Saved entries
· · · · ·

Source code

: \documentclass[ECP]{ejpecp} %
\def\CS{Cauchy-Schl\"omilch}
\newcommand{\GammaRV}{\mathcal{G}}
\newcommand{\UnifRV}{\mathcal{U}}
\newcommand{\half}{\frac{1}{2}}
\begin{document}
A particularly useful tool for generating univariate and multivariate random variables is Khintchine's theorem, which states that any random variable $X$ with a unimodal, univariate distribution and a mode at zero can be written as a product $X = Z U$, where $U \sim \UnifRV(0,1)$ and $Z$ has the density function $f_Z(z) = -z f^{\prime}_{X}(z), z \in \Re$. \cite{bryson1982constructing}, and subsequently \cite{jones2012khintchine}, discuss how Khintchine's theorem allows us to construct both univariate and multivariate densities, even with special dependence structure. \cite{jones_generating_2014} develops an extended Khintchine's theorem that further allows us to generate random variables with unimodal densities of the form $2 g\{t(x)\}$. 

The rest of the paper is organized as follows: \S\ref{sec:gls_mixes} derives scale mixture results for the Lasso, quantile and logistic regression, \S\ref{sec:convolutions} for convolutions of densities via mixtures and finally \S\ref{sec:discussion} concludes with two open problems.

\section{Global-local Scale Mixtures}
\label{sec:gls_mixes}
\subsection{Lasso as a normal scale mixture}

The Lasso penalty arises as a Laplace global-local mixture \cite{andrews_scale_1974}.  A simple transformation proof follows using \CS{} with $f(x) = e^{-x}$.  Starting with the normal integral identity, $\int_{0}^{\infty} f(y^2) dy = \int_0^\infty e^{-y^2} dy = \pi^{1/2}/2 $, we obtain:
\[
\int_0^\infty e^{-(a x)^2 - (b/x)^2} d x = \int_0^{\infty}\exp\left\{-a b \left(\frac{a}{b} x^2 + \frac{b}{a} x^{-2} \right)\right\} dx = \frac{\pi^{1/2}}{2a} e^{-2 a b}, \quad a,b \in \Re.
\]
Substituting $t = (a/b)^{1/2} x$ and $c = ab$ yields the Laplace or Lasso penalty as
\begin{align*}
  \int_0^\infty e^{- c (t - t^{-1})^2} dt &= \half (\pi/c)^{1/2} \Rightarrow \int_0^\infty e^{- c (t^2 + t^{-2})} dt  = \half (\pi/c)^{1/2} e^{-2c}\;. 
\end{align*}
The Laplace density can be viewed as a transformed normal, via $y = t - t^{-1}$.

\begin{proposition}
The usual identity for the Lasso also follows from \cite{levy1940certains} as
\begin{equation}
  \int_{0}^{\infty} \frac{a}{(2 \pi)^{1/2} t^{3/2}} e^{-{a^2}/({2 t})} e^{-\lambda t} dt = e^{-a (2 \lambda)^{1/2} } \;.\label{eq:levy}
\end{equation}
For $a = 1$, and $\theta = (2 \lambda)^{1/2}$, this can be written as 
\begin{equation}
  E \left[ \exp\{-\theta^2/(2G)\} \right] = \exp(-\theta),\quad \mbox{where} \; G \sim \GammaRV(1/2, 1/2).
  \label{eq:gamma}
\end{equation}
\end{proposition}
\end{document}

· · · · ·

• Task item
Within the entries above, count the lines that include "GammaRV". The answer is that number alone.

• Result of this task
2